### Records for this exercise
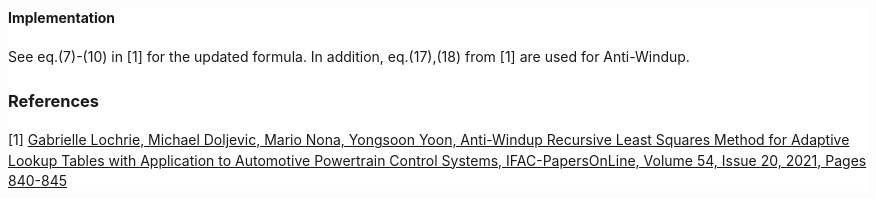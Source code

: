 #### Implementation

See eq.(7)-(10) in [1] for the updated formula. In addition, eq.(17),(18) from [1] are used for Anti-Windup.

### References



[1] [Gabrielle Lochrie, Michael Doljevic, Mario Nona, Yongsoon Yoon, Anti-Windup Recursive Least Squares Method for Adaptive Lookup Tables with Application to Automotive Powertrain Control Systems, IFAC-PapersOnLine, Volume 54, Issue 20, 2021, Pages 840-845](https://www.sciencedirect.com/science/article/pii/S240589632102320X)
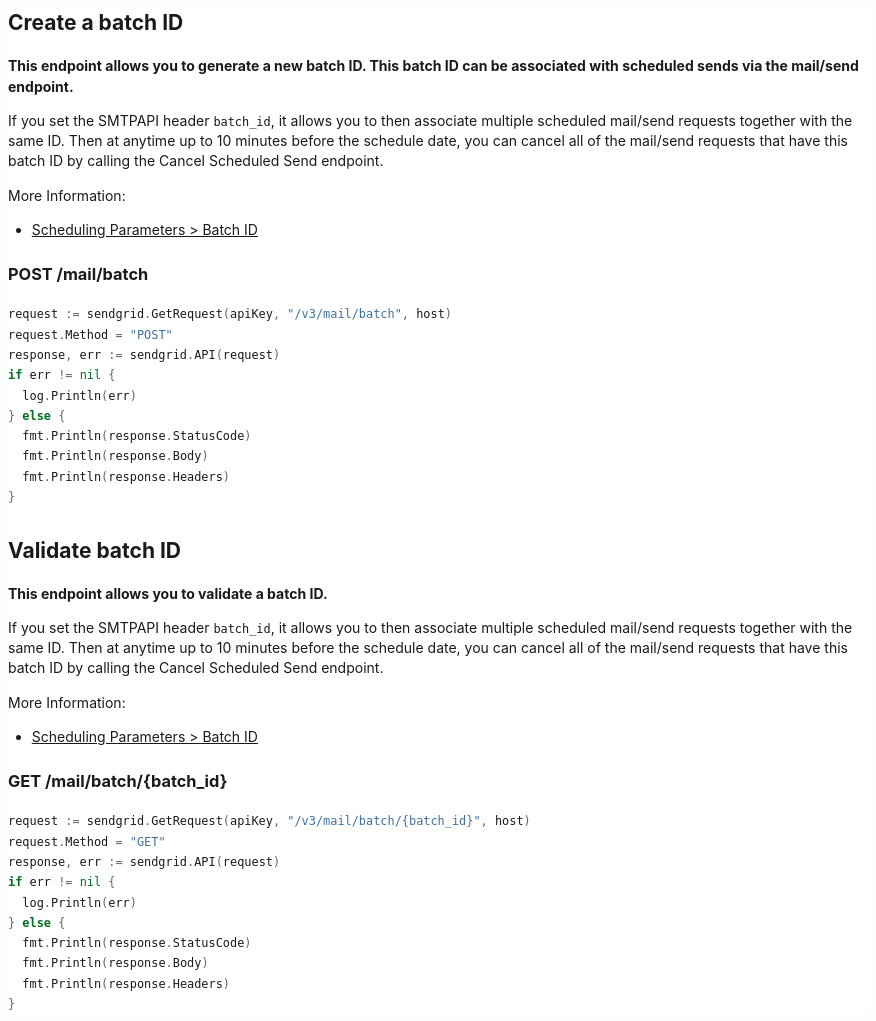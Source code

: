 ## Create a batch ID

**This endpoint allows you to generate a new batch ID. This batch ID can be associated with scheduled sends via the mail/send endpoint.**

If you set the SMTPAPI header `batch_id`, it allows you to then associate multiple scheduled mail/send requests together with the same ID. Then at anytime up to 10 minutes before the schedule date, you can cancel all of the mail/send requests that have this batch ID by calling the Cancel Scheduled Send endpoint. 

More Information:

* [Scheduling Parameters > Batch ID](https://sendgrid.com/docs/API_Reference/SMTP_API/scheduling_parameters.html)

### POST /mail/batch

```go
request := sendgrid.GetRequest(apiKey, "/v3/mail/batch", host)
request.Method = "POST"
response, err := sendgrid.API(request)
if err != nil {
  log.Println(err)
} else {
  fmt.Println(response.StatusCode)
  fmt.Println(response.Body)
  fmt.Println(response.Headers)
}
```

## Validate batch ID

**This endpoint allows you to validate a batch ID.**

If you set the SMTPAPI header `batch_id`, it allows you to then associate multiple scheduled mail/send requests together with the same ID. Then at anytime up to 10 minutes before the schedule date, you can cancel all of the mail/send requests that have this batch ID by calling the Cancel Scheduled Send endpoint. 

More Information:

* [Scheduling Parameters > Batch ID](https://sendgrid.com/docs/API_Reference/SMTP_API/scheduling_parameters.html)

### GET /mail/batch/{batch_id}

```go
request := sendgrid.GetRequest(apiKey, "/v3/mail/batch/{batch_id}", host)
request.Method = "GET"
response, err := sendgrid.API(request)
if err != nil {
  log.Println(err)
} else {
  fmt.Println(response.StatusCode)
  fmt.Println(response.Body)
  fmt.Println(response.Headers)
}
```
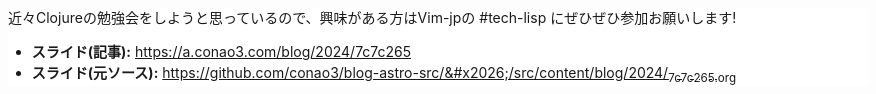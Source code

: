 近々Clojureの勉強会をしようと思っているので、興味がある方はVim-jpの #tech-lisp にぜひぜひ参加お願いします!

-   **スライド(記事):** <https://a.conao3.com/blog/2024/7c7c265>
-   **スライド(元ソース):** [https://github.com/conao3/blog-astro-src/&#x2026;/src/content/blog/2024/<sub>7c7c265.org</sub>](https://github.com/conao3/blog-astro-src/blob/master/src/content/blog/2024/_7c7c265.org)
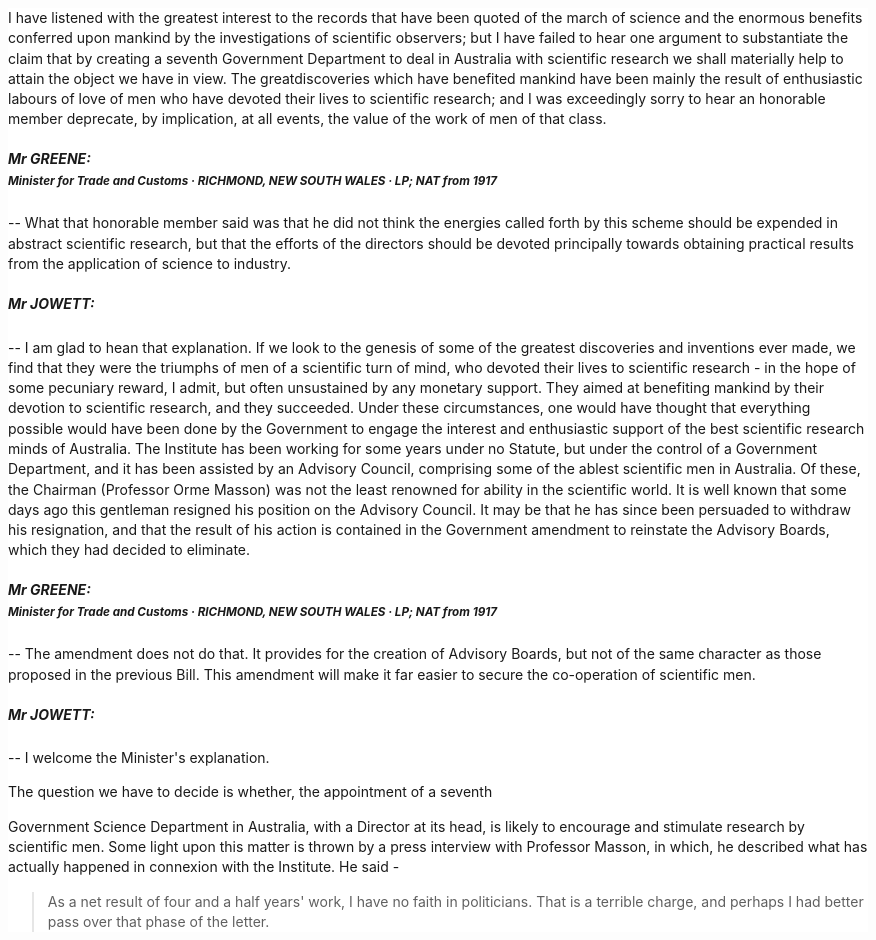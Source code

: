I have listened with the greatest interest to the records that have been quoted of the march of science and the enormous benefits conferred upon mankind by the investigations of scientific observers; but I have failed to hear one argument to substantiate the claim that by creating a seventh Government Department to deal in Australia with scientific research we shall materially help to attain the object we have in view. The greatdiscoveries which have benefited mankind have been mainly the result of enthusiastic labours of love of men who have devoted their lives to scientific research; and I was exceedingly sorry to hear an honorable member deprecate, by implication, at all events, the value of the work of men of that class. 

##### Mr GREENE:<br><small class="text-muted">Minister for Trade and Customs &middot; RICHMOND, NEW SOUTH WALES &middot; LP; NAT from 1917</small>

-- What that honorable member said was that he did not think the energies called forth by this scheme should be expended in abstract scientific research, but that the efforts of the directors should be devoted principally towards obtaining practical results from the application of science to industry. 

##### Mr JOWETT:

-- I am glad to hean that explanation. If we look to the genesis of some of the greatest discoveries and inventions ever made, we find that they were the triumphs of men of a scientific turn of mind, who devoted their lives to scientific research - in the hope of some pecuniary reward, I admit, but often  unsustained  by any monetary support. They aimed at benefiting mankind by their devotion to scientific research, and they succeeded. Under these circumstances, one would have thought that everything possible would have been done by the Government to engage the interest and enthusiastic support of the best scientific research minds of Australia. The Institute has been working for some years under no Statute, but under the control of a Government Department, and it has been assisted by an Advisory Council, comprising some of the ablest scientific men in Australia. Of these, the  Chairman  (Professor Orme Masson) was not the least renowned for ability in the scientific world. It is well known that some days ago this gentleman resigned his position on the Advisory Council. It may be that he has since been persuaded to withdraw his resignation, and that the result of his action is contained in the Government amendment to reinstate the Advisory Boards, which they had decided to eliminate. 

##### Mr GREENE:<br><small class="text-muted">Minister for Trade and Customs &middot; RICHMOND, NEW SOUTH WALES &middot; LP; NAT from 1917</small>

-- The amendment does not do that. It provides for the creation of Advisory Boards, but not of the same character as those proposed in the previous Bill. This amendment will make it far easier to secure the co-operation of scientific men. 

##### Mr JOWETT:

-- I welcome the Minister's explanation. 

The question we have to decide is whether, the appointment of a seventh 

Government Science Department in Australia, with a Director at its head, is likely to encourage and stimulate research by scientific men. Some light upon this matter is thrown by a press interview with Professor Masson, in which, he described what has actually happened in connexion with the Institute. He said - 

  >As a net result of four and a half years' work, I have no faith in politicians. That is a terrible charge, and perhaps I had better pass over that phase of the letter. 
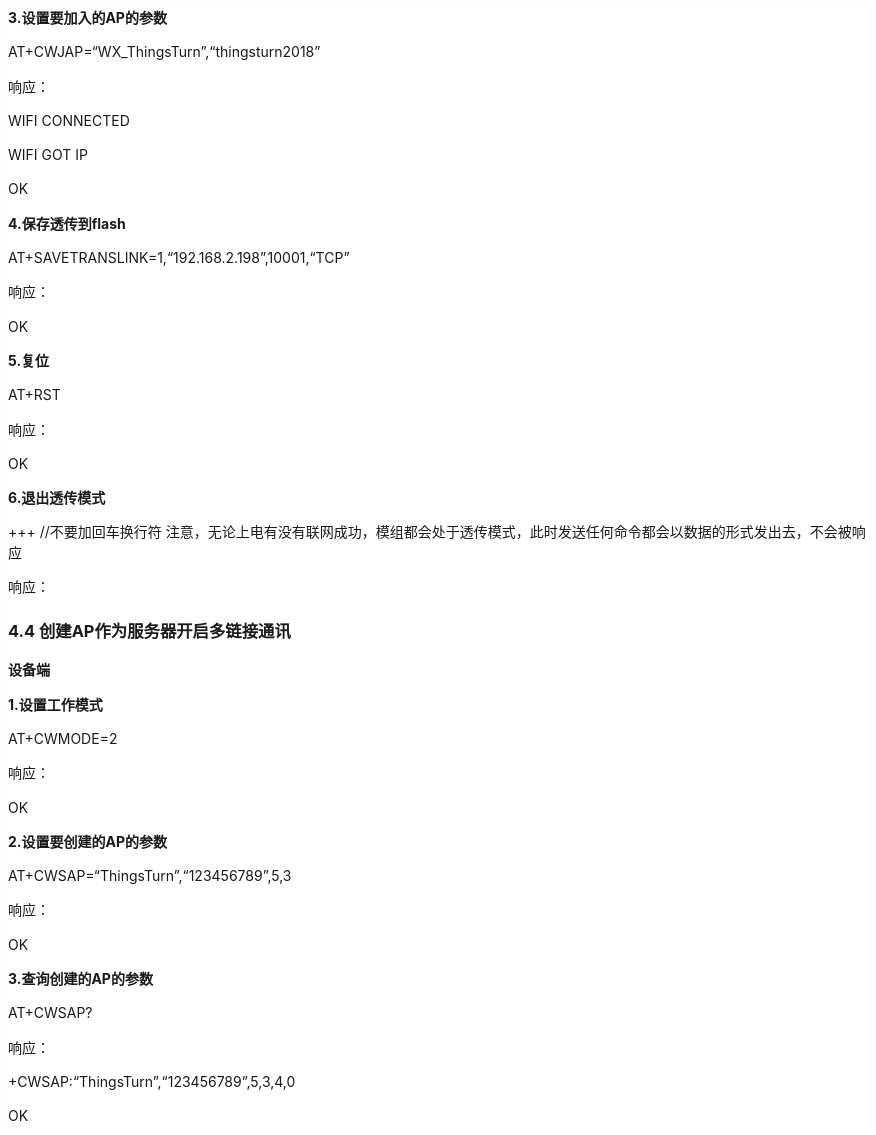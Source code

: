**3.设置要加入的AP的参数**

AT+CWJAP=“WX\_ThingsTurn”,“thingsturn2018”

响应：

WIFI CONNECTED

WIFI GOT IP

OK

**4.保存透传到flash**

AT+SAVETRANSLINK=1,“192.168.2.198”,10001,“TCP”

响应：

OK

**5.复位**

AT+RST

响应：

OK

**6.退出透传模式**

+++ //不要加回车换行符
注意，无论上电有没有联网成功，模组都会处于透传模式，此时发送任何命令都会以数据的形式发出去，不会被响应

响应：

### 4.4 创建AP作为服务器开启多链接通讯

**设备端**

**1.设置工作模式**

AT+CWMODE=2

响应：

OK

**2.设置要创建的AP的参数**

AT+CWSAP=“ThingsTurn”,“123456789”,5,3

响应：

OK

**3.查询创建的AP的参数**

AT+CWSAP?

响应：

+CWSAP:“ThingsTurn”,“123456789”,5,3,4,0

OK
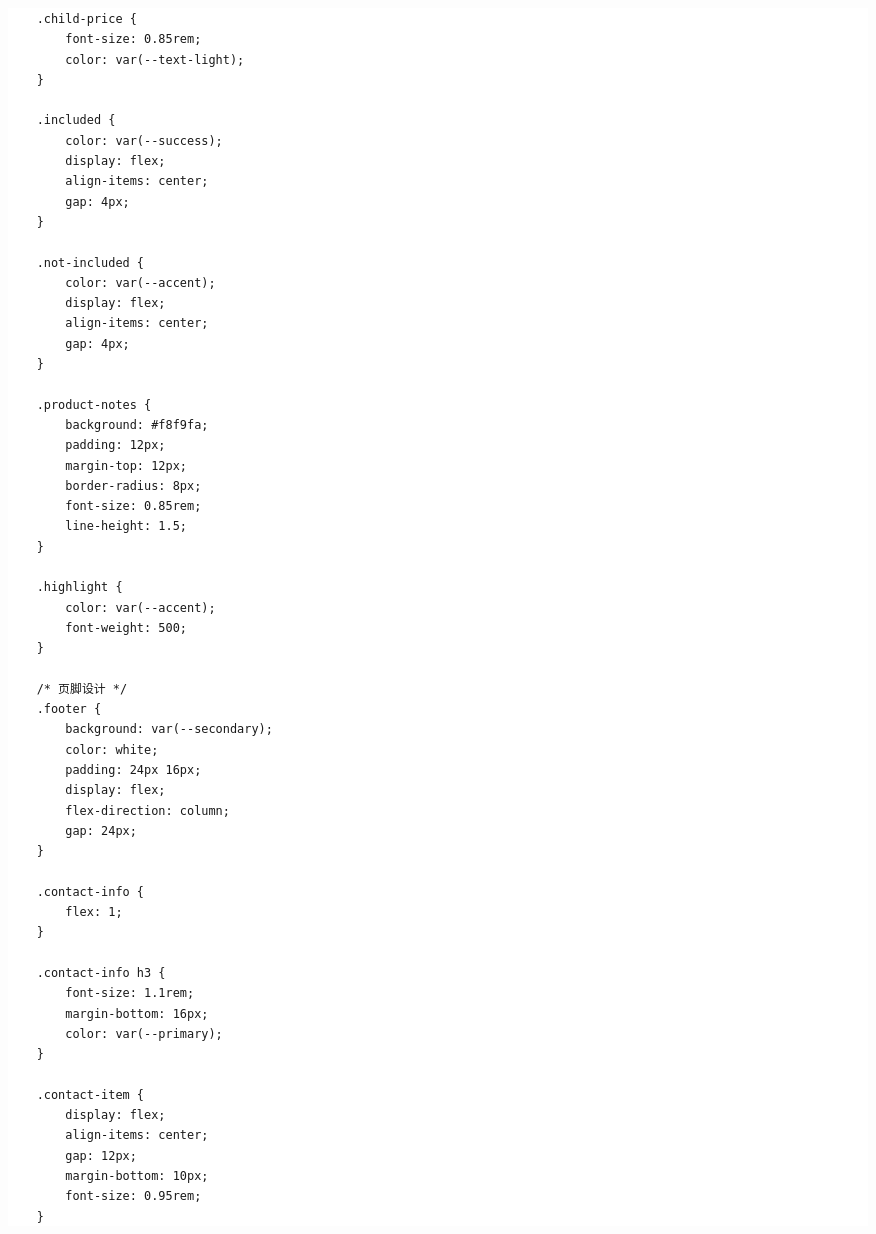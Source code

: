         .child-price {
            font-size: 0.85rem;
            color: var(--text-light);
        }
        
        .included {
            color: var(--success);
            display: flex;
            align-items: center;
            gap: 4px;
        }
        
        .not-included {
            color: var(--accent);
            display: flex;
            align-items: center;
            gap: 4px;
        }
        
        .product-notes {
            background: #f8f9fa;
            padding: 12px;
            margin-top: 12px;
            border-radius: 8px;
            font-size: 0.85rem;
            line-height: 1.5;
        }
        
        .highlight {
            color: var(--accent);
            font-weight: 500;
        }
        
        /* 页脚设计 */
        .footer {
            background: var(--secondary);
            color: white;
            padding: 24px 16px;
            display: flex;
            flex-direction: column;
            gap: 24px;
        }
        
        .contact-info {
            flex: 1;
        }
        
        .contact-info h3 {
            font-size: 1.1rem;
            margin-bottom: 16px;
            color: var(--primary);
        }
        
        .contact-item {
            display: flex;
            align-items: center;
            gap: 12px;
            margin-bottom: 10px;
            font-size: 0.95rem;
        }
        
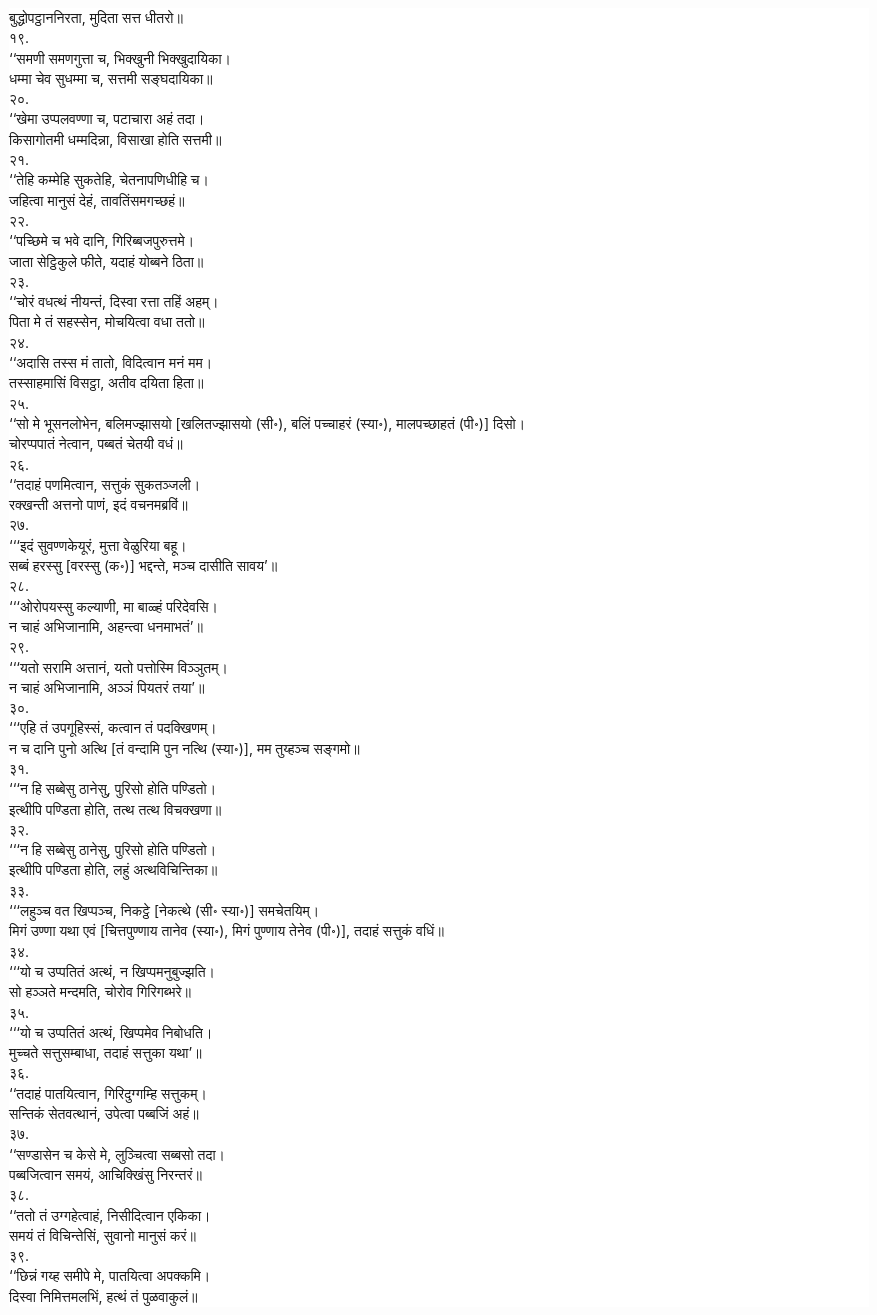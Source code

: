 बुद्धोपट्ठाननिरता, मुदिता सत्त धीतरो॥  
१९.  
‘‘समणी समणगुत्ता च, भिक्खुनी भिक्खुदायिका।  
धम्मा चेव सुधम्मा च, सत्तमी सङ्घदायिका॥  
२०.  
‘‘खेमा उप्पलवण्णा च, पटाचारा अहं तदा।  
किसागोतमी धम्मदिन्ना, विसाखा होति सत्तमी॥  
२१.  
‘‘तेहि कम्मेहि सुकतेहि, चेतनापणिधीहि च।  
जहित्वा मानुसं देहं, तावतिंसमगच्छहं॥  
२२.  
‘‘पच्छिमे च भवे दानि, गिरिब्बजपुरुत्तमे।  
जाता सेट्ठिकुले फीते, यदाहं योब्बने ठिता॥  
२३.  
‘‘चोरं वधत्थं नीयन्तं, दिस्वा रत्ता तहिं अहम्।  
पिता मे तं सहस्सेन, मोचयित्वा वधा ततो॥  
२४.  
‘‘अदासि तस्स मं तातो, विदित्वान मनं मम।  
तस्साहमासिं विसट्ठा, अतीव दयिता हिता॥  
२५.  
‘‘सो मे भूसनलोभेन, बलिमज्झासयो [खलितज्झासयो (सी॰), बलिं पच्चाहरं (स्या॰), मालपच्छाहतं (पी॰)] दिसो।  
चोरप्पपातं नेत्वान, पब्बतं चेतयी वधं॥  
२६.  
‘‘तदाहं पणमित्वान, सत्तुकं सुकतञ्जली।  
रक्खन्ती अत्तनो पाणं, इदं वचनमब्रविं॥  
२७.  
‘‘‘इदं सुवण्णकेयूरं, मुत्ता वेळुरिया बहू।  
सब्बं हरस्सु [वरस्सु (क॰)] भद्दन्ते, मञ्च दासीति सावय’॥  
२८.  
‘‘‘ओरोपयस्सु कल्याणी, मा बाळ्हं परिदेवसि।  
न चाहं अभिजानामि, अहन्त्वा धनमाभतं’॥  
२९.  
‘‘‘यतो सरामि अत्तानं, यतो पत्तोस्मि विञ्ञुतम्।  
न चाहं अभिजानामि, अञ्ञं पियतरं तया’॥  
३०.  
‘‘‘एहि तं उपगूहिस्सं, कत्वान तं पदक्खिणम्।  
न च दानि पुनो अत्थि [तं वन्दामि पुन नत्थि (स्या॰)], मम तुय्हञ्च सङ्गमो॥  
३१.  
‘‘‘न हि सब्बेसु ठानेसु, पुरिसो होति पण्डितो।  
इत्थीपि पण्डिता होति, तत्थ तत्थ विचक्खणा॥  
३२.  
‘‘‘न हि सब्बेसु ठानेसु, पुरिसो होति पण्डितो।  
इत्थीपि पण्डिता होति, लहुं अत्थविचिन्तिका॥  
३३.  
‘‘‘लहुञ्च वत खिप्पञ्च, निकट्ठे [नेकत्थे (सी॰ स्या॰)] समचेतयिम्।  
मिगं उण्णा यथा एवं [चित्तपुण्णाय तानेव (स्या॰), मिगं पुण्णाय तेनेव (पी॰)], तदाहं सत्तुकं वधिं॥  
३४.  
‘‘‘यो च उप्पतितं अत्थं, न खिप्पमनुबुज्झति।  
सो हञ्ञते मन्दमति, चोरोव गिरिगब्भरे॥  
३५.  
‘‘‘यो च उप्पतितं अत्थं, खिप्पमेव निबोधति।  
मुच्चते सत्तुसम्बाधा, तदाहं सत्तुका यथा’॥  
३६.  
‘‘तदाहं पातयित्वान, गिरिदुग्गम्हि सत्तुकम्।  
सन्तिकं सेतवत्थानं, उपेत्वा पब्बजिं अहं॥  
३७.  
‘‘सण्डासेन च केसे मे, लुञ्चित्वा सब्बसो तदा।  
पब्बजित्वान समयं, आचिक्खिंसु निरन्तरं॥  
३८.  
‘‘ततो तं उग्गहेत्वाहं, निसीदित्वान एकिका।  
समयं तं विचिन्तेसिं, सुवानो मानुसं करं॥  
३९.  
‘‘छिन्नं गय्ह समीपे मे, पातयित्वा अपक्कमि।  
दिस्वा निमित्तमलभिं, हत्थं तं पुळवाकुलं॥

### What the task asks
In the records above, return precisely the line containing "धम्मा चेव सुधम्मा च, सत्तमी सङ्घदायिका॥" and each line that comes after it, up to the final one.

### Exercise response
धम्मा चेव सुधम्मा च, सत्तमी सङ्घदायिका॥  
२०.  
‘‘खेमा उप्पलवण्णा च, पटाचारा अहं तदा।  
किसागोतमी धम्मदिन्ना, विसाखा होति सत्तमी॥  
२१.  
‘‘तेहि कम्मेहि सुकतेहि, चेतनापणिधीहि च।  
जहित्वा मानुसं देहं, तावतिंसमगच्छहं॥  
२२.  
‘‘पच्छिमे च भवे दानि, गिरिब्बजपुरुत्तमे।  
जाता सेट्ठिकुले फीते, यदाहं योब्बने ठिता॥  
२३.  
‘‘चोरं वधत्थं नीयन्तं, दिस्वा रत्ता तहिं अहम्।  
पिता मे तं सहस्सेन, मोचयित्वा वधा ततो॥  
२४.  
‘‘अदासि तस्स मं तातो, विदित्वान मनं मम।  
तस्साहमासिं विसट्ठा, अतीव दयिता हिता॥  
२५.  
‘‘सो मे भूसनलोभेन, बलिमज्झासयो [खलितज्झासयो (सी॰), बलिं पच्चाहरं (स्या॰), मालपच्छाहतं (पी॰)] दिसो।  
चोरप्पपातं नेत्वान, पब्बतं चेतयी वधं॥  
२६.  
‘‘तदाहं पणमित्वान, सत्तुकं सुकतञ्जली।  
रक्खन्ती अत्तनो पाणं, इदं वचनमब्रविं॥  
२७.  
‘‘‘इदं सुवण्णकेयूरं, मुत्ता वेळुरिया बहू।  
सब्बं हरस्सु [वरस्सु (क॰)] भद्दन्ते, मञ्च दासीति सावय’॥  
२८.  
‘‘‘ओरोपयस्सु कल्याणी, मा बाळ्हं परिदेवसि।  
न चाहं अभिजानामि, अहन्त्वा धनमाभतं’॥  
२९.  
‘‘‘यतो सरामि अत्तानं, यतो पत्तोस्मि विञ्ञुतम्।  
न चाहं अभिजानामि, अञ्ञं पियतरं तया’॥  
३०.  
‘‘‘एहि तं उपगूहिस्सं, कत्वान तं पदक्खिणम्।  
न च दानि पुनो अत्थि [तं वन्दामि पुन नत्थि (स्या॰)], मम तुय्हञ्च सङ्गमो॥  
३१.  
‘‘‘न हि सब्बेसु ठानेसु, पुरिसो होति पण्डितो।  
इत्थीपि पण्डिता होति, तत्थ तत्थ विचक्खणा॥  
३२.  
‘‘‘न हि सब्बेसु ठानेसु, पुरिसो होति पण्डितो।  
इत्थीपि पण्डिता होति, लहुं अत्थविचिन्तिका॥  
३३.  
‘‘‘लहुञ्च वत खिप्पञ्च, निकट्ठे [नेकत्थे (सी॰ स्या॰)] समचेतयिम्।  
मिगं उण्णा यथा एवं [चित्तपुण्णाय तानेव (स्या॰), मिगं पुण्णाय तेनेव (पी॰)], तदाहं सत्तुकं वधिं॥  
३४.  
‘‘‘यो च उप्पतितं अत्थं, न खिप्पमनुबुज्झति।  
सो हञ्ञते मन्दमति, चोरोव गिरिगब्भरे॥  
३५.  
‘‘‘यो च उप्पतितं अत्थं, खिप्पमेव निबोधति।  
मुच्चते सत्तुसम्बाधा, तदाहं सत्तुका यथा’॥  
३६.  
‘‘तदाहं पातयित्वान, गिरिदुग्गम्हि सत्तुकम्।  
सन्तिकं सेतवत्थानं, उपेत्वा पब्बजिं अहं॥  
३७.  
‘‘सण्डासेन च केसे मे, लुञ्चित्वा सब्बसो तदा।  
पब्बजित्वान समयं, आचिक्खिंसु निरन्तरं॥  
३८.  
‘‘ततो तं उग्गहेत्वाहं, निसीदित्वान एकिका।  
समयं तं विचिन्तेसिं, सुवानो मानुसं करं॥  
३९.  
‘‘छिन्नं गय्ह समीपे मे, पातयित्वा अपक्कमि।  
दिस्वा निमित्तमलभिं, हत्थं तं पुळवाकुलं॥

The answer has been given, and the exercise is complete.